(THE TASK)
Copy each line below in which the word "overwritten" occurs.

-- Opening Marker --

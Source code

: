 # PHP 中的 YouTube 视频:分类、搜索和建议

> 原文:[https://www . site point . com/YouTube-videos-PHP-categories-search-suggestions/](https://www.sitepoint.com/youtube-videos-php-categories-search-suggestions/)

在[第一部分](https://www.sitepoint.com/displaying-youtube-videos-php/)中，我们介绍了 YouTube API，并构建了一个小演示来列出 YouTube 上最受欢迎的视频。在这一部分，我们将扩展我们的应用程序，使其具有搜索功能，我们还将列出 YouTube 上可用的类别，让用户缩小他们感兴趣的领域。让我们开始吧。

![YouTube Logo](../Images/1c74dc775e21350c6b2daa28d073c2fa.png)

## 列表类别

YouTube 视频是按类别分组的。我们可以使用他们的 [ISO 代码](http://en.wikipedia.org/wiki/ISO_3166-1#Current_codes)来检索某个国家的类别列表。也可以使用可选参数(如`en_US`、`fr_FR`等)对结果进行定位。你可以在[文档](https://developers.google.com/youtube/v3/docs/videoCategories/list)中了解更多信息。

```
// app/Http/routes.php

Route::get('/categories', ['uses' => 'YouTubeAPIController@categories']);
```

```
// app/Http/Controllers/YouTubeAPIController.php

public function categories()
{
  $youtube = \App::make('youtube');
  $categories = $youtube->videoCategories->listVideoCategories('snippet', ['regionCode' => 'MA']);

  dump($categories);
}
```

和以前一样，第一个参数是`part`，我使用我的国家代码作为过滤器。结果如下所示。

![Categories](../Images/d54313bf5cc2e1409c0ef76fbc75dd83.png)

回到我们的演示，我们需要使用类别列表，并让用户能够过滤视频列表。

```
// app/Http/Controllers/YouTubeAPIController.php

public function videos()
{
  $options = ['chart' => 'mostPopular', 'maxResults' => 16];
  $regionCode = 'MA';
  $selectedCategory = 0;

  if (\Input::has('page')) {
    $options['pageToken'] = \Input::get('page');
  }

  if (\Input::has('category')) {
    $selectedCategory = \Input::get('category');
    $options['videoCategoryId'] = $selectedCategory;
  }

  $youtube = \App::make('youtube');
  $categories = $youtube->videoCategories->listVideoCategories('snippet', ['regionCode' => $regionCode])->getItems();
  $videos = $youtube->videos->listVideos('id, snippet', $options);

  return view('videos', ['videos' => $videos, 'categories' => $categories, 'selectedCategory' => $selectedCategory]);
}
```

-- Closing Marker --
-- Opening Marker --

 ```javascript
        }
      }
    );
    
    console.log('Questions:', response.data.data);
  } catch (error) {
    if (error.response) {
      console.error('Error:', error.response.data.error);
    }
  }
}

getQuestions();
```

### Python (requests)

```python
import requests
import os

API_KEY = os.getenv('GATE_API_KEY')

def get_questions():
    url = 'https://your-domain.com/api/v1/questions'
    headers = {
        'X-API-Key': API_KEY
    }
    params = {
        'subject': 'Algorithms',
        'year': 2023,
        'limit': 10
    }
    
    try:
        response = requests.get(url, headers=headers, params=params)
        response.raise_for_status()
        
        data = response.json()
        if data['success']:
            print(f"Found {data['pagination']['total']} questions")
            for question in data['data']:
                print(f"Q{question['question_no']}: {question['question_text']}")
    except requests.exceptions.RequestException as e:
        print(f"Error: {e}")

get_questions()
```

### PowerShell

-- Closing Marker --
-- Opening Marker --

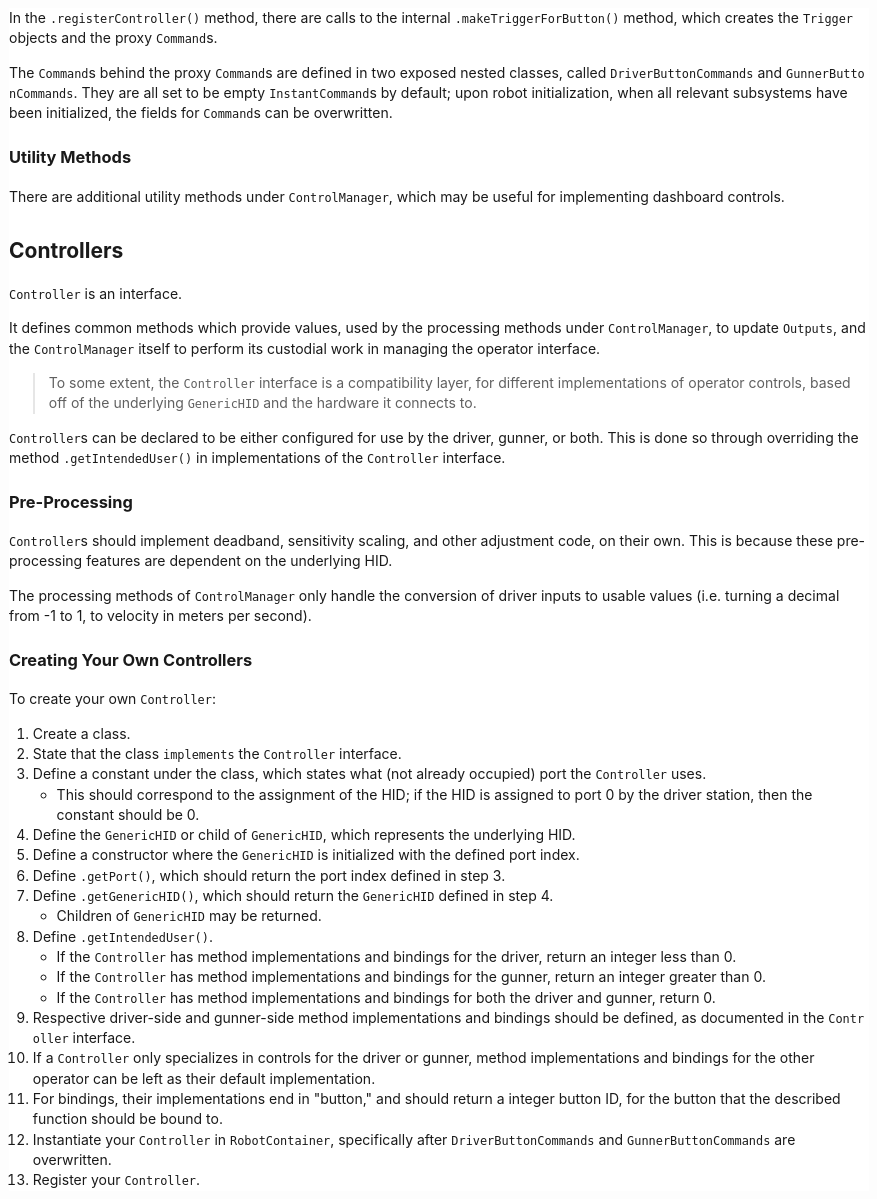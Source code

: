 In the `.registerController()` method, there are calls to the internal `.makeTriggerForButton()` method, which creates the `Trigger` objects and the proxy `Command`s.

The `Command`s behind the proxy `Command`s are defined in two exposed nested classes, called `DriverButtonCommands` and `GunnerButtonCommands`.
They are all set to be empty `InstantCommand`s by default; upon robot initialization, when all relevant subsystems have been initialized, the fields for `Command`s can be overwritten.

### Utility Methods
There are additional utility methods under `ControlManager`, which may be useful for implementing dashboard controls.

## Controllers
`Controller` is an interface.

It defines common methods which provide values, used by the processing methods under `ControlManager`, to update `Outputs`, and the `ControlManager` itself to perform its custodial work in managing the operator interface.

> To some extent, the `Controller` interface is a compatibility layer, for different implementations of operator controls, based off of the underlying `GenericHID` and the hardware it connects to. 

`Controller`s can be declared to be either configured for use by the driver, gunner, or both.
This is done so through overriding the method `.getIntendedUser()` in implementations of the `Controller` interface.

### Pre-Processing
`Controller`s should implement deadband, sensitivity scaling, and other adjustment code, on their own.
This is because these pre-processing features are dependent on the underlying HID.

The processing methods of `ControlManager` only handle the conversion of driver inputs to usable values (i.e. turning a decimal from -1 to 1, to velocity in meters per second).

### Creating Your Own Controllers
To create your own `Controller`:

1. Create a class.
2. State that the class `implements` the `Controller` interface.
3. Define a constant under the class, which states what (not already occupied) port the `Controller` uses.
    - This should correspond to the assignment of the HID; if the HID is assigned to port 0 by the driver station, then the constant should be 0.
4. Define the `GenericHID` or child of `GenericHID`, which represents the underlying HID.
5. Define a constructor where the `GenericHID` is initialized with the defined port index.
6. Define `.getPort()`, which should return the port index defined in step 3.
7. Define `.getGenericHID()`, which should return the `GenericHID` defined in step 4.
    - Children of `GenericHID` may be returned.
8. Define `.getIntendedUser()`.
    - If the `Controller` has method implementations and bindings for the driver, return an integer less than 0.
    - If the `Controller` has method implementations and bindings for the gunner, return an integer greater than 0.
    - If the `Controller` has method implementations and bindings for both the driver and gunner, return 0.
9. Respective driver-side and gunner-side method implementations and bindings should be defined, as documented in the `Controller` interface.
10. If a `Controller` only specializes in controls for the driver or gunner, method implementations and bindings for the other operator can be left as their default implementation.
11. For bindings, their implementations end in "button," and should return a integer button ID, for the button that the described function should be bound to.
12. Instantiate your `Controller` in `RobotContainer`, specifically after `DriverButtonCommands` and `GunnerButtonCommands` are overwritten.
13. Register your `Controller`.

-- Closing Marker --

(SOLUTION TO THIS EXERCISE)
They are all set to be empty `InstantCommand`s by default; upon robot initialization, when all relevant subsystems have been initialized, the fields for `Command`s can be overwritten.
12. Instantiate your `Controller` in `RobotContainer`, specifically after `DriverButtonCommands` and `GunnerButtonCommands` are overwritten.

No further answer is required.